March 8, 2019 — There is a very moving scene at the beginning of the novel (and the musical) Les Misérables where Jean Valjean — newly released from prison, having enjoyed the hospitality of a poor country bishop and having repaid that hospitality by robbing the poor man of all the “precious silver” for the celebration of mass — is caught by the gendarmes and brought back to the church.
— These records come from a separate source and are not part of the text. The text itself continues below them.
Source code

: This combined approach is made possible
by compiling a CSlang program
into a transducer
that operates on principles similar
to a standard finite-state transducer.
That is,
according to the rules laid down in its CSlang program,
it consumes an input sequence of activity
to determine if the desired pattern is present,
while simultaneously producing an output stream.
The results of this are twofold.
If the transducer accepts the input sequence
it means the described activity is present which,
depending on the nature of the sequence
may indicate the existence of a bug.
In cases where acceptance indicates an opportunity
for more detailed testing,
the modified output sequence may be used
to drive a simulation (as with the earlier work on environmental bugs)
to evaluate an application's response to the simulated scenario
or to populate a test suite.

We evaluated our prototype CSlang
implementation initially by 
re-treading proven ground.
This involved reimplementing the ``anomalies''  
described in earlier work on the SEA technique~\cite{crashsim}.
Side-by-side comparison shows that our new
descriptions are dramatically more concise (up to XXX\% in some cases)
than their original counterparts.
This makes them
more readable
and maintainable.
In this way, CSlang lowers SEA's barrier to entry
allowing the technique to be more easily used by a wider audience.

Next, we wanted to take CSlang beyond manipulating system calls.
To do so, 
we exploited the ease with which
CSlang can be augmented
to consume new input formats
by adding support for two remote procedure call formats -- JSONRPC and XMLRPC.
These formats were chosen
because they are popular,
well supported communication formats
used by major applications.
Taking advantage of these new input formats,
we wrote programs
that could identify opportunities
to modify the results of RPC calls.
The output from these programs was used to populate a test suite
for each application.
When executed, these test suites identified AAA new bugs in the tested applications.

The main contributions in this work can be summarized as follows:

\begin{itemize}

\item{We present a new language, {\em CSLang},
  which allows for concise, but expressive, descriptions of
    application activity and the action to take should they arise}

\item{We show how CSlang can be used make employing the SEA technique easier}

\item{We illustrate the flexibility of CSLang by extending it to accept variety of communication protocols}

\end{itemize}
The bishop, knowing full well the guilt of Valjean, denies that the silver was stolen and in the presence of the officers hands Valjean two more silver candlesticks. This unconditional generosity transforms Valjean, who becomes an honest and successful businessman, and eventually the mayor of his town, though under a pseudonym, to protect himself from his past.
Many years later, Javert, a police inspector obsessed with Valjean’s capture, tracks him down to the little town where he has established himself. He mistakes another townsman for Valjean and has him arrested. Valjean is faced with a dilemma: shall he allow an innocent man to be jailed (and thus ensure his own freedom) or shall he reveal his true identity, risking the loss of all the good he has achieved over many years? It seems that the freedom God has granted him is threatened by the very goodness and honesty he has offered to God.
He chooses to save the life of the innocent and acknowledge his true identity. In that moment, he remembers who he really is, not just a good and honest man, but a redeemed criminal. When he claims his full identity as a beloved and healed sinner, his true and lasting liberation happens.
The Lenten readings and liturgies often draw our attention to this necessary act of memory:
- The traditional Ash Wednesday phrase “Remember you are dust,” which calls us to remember we are creatures and not God
- Moses’ instruction for the offering of the harvest (“A wandering Aramean was my father…”)
- the Transfiguration, where Jesus speaks with Moses and Elijah about the meaning of the history of Israel
- God’s naming of himself in the desert (“I am the God of your ancestors”)
- Jesus’ temptation in the desert, where he overcomes the enemy by remembering who he is before the Father
In these and in many other places, we are encouraged to remember God’s goodness to us, and in remembering this, to “come back to ourselves” like the Prodigal (gospel of the 4th Sunday of Lent). He remembers who he is, and remembering, finds the courage and the freedom to take the steps that lead him home.
There are many forces at work in our lives that would dictate to us who we are: economic forces, cultural and social influences, political ideologies, and so on. All of these forces keep us living on the surface of our lives, away from who we really are before God. This Lent, take the time to remember and savour who you really are in God’s eyes by remembering God’s goodness to you. And then choose Lenten practices that will help you grow in your ability to express more faithfully this truer and deeper identity in everything you do.